The legalisation of the cannabis plant in India will reduce the potential harm of the drug’s use, put a dent in corruption and crime, and provide our country with the economic boost it needs. Our distressed Indian farmers can grow this cash crop since it takes a minimum amount of time and water to grow. The legalisation of cannabis for commercial and medical purposes in Colorado has created more than 10,000 new jobs in the region. The cannabis industry can and will create a plethora of employment for the people and will help in aiding the problem of unemployment in India.

The United States of America led a global campaign in 1961 to criminalise cannabis and not less than fifty years later, legalised it in the majority of its states.

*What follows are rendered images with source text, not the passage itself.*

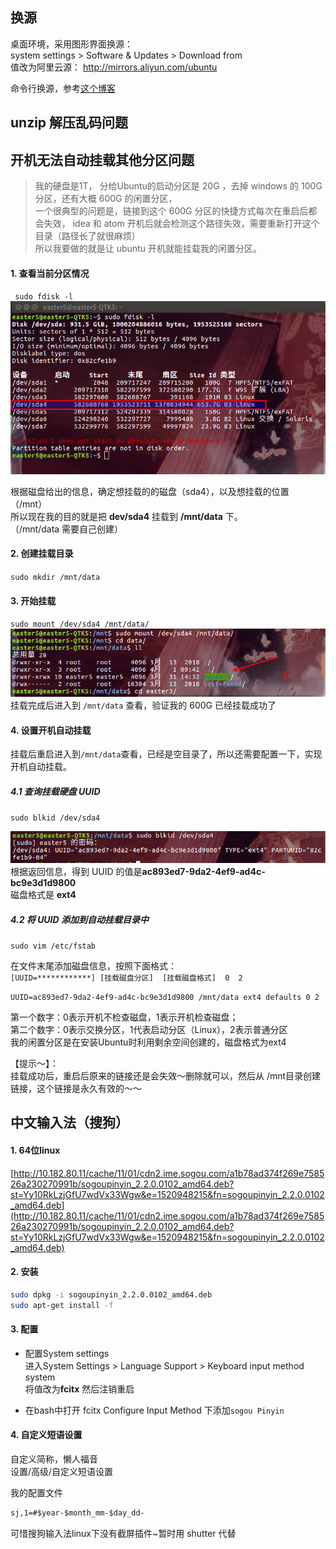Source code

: 
## 换源
桌面环境，采用图形界面换源：  
system settings > Software & Updates > Download from  
值改为阿里云源： http://mirrors.aliyun.com/ubuntu

命令行换源，参考[这个博客](http://blog.csdn.net/happywho250/article/details/52506321)


## unzip 解压乱码问题


## 开机无法自动挂载其他分区问题
> 我的硬盘是1T， 分给Ubuntu的启动分区是 20G ，去掉 windows 的 100G 分区，还有大概 600G 的闲置分区，  
一个很典型的问题是，链接到这个 600G 分区的快捷方式每次在重启后都会失效， idea 和 atom 开机后就会检测这个路径失效，需要重新打开这个目录（路径长了就很麻烦）  
所以我要做的就是让 ubuntu 开机就能挂载我的闲置分区。

#### 1. 查看当前分区情况
` sudo fdisk -l`  
![](../assets/01-mount-disk1.png)

根据磁盘给出的信息，确定想挂载的的磁盘（sda4），以及想挂载的位置（/mnt）  
所以现在我的目的就是把 **dev/sda4** 挂载到 **/mnt/data** 下。  
（/mnt/data 需要自己创建）  

#### 2. 创建挂载目录
 `sudo mkdir /mnt/data`  

#### 3. 开始挂载
`sudo mount /dev/sda4 /mnt/data/`  
![](../assets/01-mount-disk2.png)  
挂载完成后进入到 `/mnt/data` 查看，验证我的 600G 已经挂载成功了  

#### 4. 设置开机自动挂载
挂载后重启进入到`/mnt/data`查看，已经是空目录了，所以还需要配置一下，实现开机自动挂载。  

##### 4.1 查询挂载硬盘 UUID  
`sudo blkid /dev/sda4`  

![](../assets/01-mount-disk3.png)
根据返回信息，得到 UUID 的值是**ac893ed7-9da2-4ef9-ad4c-bc9e3d1d9800**  
磁盘格式是 **ext4**

##### 4.2 将 UUID 添加到自动挂载目录中  
`sudo vim /etc/fstab`  

在文件末尾添加磁盘信息，按照下面格式：    
`[UUID=************] [挂载磁盘分区]  [挂载磁盘格式]  0  2 `   

`UUID=ac893ed7-9da2-4ef9-ad4c-bc9e3d1d9800 /mnt/data ext4 defaults 0 2`  

第一个数字：0表示开机不检查磁盘，1表示开机检查磁盘；   
第二个数字：0表示交换分区，1代表启动分区（Linux），2表示普通分区   
我的闲置分区是在安装Ubuntu时利用剩余空间创建的，磁盘格式为ext4  

【提示～】：  
挂载成功后，重启后原来的链接还是会失效～删除就可以，然后从 /mnt目录创建链接，这个链接是永久有效的～～

## 中文输入法（搜狗）
#### 1. 64位linux  
[http://10.182.80.11/cache/11/01/cdn2.ime.sogou.com/a1b78ad374f269e758526a230270991b/sogoupinyin_2.2.0.0102_amd64.deb?st=Yy10RkLzjGfU7wdVx33Wgw&e=1520948215&fn=sogoupinyin_2.2.0.0102_amd64.deb](http://10.182.80.11/cache/11/01/cdn2.ime.sogou.com/a1b78ad374f269e758526a230270991b/sogoupinyin_2.2.0.0102_amd64.deb?st=Yy10RkLzjGfU7wdVx33Wgw&e=1520948215&fn=sogoupinyin_2.2.0.0102_amd64.deb)  

#### 2. 安装
```bash
sudo dpkg -i sogoupinyin_2.2.0.0102_amd64.deb
sudo apt-get install -f
```

#### 3. 配置  
  - 配置System settings  
    进入System Settings > Language Support >  Keyboard input method system  
    将值改为**fcitx**  然后注销重启  

  - 在bash中打开 fcitx Configure
     Input Method 下添加`sogou Pinyin`


#### 4. 自定义短语设置
自定义简称，懒人福音  
设置/高级/自定义短语设置

我的配置文件
```markdown
sj,1=#$year-$month_mm-$day_dd-
```

可惜搜狗输入法linux下没有截屏插件~暂时用 shutter 代替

India is in a state of economic limbo. The Coronavirus is the biggest emergency since Independence, and the World Bank and credit rating agencies have downgraded India’s 2021 fiscal year growth with the lowest figures seen since the 1990s liberalization. It is time for India to rise and decriminalise the medical and recreational use of cannabis.

The laws on cannabis in India are obsolete and necessitate long-awaited reconsideration. The increasing number of start-up cannabis and hemp companies and the rising mainstream support for the legalisation of cannabis is promising, although it is still far from achievable. Given the medical and economic reasons for cannabis legalisation, it is high time the Government reconsiders its decisions.